Damn this situation. Damn, damn, damn. It’s hard to believe how bad things can seem until they get worse.

Bassett, the anxiety is magnifying things, do not let it control you. You had good reasons for getting a fusion, the drop foot DOES NOT negate that. A drop foot can be handled by a good ankle -foot orthosis, and although nerves take their own sweet time in healing, they can heal. It is important to note that the things that can prompt a spinal fusion ( like intractable pain) can be really hard to manage, a drop foot is an improvement, it can be managed mechanically.

I’d like to believe that. Is there really such a thing as a good AFO. The ones I’ve seen do nothing to bring back any level of athletic ability. Because of the nerve damage in my right foot, I can’t even wear a closed-toe shoe. It hurts like hell to wear a sock or pull a sheet over those toes. At least the pain meds allowed me to do something other than watch TV all day, though that’s what I had done for more than 5 years since my last surgery. It’s hard to see a good way out of this. I need to go to bed.

basset hound, I’m sorry you’re going through this.

[mod]Since threads asking for opinions, advice, and anecdotes about both physical and mental health issues go in IMHO, I’ll move this there for you.[/mod]

twickster, MPSIMS moderator

Some of the things I faced with my L4-5 back surgery:
1.Depression over loss of flexibility and some leg drop.
2.feeling Vulnerable and wondering what will happen to my body next.
3.Anxiety like you wouldn’t believe over the above.
Gave up and got some medication for anxiety and feel a lot better I don’t think there is anything wrong with some meds to help you thru the rough spots- but thats only MHO.
Sometimes you just have to admit your never going to be the same as you were before. It’s hard and scary. It took me over a year to be back to say 90% of what I was.
I always try to think of how lucky I am to not be in constant pain that surgery could not fix…in that way your really lucky.
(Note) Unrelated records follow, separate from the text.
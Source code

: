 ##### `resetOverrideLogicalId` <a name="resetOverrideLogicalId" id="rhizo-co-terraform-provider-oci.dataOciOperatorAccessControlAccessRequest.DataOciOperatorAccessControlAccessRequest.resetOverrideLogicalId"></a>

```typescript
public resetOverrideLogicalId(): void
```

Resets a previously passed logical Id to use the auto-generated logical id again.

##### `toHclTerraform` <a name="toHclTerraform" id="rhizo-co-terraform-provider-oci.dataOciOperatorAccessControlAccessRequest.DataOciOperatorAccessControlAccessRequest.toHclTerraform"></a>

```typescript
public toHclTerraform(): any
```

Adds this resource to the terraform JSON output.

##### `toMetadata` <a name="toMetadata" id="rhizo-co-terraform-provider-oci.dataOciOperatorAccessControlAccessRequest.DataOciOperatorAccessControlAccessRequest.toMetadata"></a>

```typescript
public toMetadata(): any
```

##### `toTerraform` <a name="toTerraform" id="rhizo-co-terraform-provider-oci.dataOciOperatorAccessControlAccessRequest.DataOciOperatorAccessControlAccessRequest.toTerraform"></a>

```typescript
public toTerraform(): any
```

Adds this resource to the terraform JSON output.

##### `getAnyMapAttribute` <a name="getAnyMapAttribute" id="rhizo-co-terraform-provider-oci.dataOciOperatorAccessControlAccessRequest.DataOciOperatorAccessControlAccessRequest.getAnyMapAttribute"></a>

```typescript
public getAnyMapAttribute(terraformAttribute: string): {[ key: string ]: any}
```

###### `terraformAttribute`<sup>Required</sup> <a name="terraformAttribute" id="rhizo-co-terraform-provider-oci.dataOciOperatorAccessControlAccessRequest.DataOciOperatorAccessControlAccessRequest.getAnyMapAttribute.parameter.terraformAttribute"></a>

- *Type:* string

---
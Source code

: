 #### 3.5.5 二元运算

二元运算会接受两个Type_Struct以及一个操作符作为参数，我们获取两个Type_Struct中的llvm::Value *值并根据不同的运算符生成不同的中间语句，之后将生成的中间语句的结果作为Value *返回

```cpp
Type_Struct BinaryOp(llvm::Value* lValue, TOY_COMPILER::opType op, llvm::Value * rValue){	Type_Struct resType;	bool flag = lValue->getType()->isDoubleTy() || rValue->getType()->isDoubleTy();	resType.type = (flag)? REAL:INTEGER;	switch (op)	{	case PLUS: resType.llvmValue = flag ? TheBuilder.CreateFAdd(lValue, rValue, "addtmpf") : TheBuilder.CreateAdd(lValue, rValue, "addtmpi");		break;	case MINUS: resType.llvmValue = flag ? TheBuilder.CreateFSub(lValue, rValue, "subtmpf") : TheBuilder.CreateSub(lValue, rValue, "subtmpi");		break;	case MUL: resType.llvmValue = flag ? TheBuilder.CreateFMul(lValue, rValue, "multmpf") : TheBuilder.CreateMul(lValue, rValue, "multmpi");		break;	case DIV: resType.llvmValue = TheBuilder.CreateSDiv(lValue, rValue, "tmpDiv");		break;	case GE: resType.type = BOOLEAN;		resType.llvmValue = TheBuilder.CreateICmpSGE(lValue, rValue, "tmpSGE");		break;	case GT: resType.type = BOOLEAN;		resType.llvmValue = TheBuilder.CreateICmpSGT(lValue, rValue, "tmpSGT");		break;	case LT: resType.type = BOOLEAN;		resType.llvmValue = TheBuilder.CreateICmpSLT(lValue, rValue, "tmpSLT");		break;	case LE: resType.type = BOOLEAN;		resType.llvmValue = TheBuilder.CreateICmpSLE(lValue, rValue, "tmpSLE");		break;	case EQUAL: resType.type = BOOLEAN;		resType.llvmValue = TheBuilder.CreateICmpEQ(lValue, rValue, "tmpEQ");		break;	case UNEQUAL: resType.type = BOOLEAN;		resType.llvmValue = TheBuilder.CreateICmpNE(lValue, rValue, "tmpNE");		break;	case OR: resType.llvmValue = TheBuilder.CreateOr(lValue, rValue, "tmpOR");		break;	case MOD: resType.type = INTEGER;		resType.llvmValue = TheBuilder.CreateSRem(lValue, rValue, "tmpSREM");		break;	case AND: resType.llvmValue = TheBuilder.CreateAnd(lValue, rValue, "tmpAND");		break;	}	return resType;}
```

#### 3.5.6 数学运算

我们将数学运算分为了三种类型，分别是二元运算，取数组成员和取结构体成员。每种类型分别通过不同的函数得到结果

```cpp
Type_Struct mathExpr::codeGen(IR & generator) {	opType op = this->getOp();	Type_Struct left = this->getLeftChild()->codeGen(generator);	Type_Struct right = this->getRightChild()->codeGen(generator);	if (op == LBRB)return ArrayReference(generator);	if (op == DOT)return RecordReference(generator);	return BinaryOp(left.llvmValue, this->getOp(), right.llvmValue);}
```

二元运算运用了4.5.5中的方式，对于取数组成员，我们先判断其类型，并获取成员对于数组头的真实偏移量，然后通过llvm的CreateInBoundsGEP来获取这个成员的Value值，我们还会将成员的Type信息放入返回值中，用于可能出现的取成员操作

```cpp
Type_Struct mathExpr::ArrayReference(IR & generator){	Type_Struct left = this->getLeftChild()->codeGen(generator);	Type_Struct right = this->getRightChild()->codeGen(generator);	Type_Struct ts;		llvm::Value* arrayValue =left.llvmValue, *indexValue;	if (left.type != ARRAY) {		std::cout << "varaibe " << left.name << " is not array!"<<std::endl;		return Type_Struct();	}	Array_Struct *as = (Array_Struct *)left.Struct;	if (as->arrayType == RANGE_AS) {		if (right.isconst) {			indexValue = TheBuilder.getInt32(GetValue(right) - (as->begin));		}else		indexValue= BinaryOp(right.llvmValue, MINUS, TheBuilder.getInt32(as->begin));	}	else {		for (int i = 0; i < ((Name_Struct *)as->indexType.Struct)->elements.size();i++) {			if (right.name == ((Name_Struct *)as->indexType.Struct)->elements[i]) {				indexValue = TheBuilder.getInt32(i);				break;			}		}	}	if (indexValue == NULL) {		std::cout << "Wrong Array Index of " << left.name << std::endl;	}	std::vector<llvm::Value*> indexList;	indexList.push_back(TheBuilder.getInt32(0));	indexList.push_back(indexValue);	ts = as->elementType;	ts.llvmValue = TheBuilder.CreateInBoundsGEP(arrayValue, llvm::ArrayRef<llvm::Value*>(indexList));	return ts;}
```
It would be nice to find a silver lining here, grumpygramma, but I still have quite a bit of pain in my back (though the intensity comes and goes). Aside from the drop foot, which outweighs all the other problems combined, I have to take a large amount of Lyrica to deal with the increased pain in my right foot. Maybe that will get better. I’ll probably need it to if I ever have to wear an AFO on my drop foot. I’d look mighty foolish with a sandal on my right foot and an AFO on my left. That’s not a situation that will ever happen, though.